Problem:
Filter the entries below down to the lines that hold "irreducible".

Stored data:

^^^^

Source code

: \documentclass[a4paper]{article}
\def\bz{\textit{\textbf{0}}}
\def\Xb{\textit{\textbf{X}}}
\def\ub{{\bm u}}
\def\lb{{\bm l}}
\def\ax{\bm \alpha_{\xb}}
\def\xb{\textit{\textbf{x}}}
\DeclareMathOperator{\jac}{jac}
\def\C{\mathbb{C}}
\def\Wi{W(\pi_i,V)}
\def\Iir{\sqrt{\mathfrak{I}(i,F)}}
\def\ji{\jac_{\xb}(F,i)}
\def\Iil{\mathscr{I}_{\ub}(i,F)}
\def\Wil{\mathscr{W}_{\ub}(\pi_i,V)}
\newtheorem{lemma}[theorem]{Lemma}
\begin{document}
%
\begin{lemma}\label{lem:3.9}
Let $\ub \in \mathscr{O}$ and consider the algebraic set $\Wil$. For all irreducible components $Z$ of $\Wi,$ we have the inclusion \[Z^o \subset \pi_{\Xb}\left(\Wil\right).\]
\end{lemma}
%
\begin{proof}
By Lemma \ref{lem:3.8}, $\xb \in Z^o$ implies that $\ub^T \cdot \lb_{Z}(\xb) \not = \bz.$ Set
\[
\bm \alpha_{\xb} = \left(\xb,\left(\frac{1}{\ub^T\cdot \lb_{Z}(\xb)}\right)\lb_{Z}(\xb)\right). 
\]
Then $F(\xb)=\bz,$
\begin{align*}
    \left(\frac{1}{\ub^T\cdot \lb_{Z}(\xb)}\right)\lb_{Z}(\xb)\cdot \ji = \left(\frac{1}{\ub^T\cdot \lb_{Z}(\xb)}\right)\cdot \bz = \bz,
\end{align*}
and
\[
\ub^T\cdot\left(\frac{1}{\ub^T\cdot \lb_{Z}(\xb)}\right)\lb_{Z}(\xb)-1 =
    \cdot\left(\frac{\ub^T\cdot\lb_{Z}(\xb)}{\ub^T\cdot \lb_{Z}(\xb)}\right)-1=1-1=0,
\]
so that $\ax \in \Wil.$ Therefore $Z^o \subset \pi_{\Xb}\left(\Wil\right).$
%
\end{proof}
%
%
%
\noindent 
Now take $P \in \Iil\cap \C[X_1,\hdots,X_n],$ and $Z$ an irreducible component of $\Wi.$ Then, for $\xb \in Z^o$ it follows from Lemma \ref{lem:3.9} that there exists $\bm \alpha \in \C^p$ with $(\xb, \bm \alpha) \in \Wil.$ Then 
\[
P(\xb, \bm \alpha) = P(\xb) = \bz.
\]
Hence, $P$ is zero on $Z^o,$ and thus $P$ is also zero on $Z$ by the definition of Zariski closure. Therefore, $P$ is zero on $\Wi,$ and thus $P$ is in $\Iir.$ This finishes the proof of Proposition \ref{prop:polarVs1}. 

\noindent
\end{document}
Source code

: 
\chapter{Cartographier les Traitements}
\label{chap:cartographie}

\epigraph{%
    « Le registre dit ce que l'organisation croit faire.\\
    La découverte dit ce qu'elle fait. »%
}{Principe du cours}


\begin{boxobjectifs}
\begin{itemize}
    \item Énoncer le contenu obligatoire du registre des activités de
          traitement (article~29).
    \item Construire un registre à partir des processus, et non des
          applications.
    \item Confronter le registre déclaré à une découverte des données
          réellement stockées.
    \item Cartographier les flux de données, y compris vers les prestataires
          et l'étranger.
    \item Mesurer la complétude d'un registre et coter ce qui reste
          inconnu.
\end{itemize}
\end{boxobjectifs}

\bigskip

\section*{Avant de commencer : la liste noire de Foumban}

^^^^

Reply to the task:
Let $\ub \in \mathscr{O}$ and consider the algebraic set $\Wil$. For all irreducible components $Z$ of $\Wi,$ we have the inclusion \[Z^o \subset \pi_{\Xb}\left(\Wil\right).\]
Now take $P \in \Iil\cap \C[X_1,\hdots,X_n],$ and $Z$ an irreducible component of $\Wi.$ Then, for $\xb \in Z^o$ it follows from Lemma \ref{lem:3.9} that there exists $\bm \alpha \in \C^p$ with $(\xb, \bm \alpha) \in \Wil.$ Then 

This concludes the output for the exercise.